(Saved data entries)
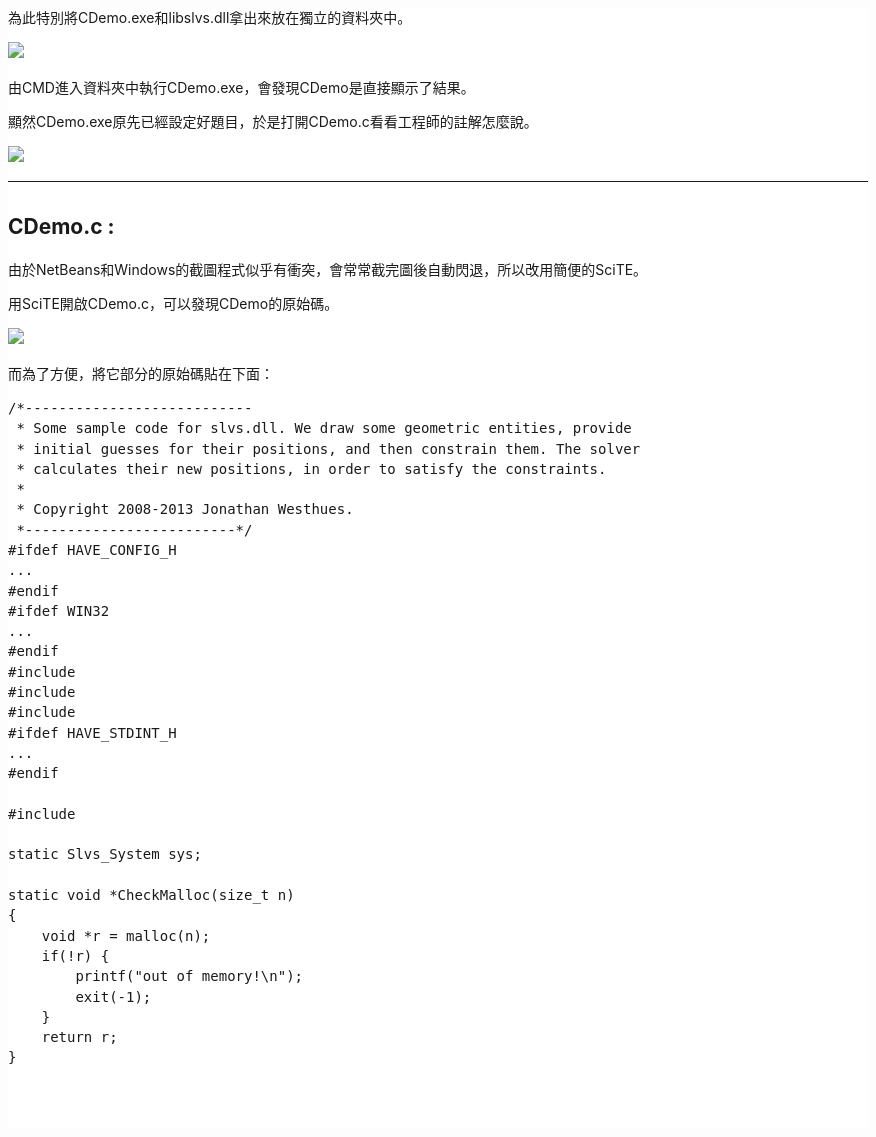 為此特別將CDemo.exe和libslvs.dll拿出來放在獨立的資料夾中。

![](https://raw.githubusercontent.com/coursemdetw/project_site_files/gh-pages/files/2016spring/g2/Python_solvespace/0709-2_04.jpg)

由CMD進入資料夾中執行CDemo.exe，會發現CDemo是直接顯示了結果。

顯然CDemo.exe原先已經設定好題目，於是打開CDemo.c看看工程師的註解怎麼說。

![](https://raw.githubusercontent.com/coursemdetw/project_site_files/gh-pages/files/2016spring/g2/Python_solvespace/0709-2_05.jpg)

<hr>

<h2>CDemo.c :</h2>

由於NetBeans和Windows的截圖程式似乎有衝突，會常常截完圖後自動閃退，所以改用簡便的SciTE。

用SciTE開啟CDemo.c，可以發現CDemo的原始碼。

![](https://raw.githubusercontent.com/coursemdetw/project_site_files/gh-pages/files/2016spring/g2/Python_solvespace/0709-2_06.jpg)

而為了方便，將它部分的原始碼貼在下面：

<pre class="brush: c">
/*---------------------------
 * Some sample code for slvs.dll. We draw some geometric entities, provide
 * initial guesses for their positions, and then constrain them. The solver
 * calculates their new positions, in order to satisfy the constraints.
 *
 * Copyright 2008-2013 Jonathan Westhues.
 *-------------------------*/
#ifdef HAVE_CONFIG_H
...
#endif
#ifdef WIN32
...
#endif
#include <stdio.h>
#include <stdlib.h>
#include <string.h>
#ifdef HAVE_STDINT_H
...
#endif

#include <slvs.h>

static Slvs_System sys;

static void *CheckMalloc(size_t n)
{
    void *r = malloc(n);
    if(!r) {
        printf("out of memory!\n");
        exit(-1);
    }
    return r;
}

● Problem requirements: Repeat, word for word, every line from the line that contains "#ifdef HAVE_STDINT_H" to the end of the entries; include both of those lines and no others.

● Answer for this exercise:
#ifdef HAVE_STDINT_H
...
#endif

#include <slvs.h>

static Slvs_System sys;

static void *CheckMalloc(size_t n)
{
    void *r = malloc(n);
    if(!r) {
        printf("out of memory!\n");
        exit(-1);
    }
    return r;
}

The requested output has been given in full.